» **Exercise data**
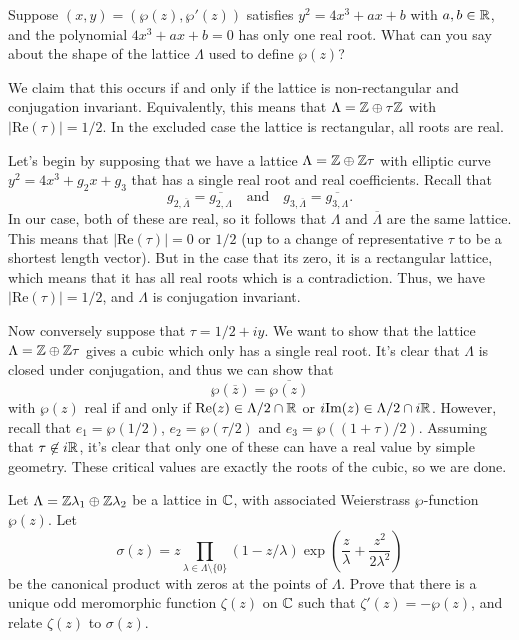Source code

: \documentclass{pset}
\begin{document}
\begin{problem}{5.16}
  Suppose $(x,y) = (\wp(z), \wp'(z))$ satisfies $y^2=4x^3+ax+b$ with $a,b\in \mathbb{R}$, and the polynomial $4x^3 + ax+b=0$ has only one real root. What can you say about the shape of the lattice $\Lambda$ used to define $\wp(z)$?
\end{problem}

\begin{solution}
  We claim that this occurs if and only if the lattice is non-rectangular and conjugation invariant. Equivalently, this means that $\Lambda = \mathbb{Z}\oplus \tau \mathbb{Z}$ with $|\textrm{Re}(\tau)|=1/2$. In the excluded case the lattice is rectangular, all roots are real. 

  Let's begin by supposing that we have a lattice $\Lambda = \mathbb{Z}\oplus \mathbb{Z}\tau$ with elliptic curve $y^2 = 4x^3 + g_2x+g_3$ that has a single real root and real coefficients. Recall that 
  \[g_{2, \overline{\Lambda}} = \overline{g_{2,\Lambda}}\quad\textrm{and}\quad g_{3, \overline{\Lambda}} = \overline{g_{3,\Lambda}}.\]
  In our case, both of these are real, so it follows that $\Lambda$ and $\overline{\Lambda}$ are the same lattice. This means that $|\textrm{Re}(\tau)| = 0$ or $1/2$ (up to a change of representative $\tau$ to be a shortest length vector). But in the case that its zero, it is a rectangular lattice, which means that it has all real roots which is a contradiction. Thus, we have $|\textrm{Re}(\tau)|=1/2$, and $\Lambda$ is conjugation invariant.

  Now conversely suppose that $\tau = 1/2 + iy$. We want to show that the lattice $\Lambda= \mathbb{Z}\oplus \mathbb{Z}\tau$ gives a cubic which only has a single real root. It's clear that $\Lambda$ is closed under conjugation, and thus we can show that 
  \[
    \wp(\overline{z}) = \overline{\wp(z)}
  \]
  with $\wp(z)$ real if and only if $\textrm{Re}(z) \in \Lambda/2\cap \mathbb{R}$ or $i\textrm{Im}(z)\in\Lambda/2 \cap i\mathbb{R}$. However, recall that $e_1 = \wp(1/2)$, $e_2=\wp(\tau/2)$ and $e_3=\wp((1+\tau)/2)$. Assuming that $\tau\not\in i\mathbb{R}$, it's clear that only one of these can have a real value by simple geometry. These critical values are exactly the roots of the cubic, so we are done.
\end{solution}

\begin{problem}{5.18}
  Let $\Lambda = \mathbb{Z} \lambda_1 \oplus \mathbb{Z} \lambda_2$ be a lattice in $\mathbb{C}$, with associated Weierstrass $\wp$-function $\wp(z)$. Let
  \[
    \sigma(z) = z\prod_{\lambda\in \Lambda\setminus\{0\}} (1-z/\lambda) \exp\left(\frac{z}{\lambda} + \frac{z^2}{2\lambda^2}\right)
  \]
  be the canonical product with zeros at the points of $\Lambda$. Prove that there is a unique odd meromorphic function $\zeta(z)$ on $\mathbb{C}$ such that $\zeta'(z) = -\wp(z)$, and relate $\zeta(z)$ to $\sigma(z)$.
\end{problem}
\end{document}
...
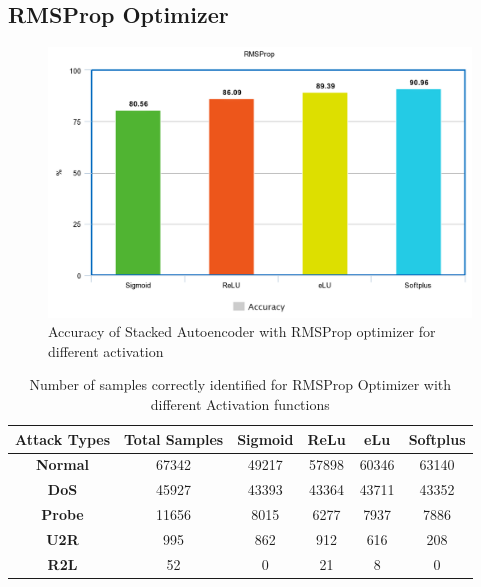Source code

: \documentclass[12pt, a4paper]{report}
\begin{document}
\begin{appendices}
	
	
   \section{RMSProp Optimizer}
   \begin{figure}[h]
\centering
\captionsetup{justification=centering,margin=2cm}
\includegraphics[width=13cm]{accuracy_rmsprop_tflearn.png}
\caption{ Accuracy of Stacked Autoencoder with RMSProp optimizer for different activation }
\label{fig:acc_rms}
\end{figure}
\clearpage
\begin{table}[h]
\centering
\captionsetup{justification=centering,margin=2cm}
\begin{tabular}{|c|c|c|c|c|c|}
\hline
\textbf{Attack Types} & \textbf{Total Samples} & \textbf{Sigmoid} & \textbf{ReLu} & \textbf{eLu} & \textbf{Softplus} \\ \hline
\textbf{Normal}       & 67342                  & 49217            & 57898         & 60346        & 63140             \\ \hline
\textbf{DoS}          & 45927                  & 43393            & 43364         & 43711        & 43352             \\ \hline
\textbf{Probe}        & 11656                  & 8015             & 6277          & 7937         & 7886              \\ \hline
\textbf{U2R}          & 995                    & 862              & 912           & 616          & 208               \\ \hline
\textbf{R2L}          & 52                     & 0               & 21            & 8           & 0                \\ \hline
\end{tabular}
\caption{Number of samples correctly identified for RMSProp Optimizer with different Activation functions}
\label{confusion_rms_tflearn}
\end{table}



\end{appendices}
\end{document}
...
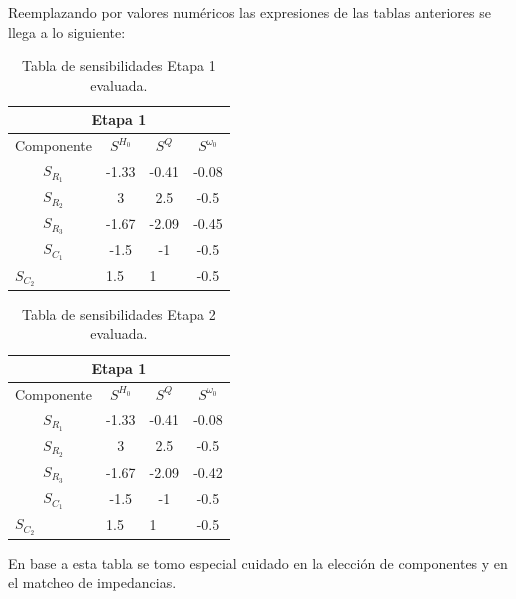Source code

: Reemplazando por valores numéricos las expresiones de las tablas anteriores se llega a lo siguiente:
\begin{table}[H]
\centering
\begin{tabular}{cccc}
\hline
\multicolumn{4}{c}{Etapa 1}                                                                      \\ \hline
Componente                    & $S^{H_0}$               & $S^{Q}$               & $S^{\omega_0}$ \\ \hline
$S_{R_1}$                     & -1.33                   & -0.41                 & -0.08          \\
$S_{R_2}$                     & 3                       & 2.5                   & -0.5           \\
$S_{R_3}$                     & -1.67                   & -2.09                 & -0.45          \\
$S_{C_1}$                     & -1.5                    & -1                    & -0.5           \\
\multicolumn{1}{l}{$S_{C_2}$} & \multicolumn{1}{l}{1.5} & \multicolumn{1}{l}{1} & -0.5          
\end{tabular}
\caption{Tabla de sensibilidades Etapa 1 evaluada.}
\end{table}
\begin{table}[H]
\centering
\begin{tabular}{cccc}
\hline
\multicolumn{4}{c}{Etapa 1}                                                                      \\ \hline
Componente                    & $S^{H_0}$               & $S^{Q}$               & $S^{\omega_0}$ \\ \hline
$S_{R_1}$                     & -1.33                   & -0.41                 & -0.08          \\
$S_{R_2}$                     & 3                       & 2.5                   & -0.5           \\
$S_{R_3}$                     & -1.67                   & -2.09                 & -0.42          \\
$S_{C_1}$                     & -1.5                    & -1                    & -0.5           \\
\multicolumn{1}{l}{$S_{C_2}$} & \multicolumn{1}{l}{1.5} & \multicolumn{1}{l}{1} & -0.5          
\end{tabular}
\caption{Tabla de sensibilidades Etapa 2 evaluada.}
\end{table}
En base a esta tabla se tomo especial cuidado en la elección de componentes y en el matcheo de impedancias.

» **Exercise aim**
The lines to copy are those above that contain "problem".

» **Solution**
\begin{problem}{5.16}
\end{problem}
\begin{problem}{5.18}
\end{problem}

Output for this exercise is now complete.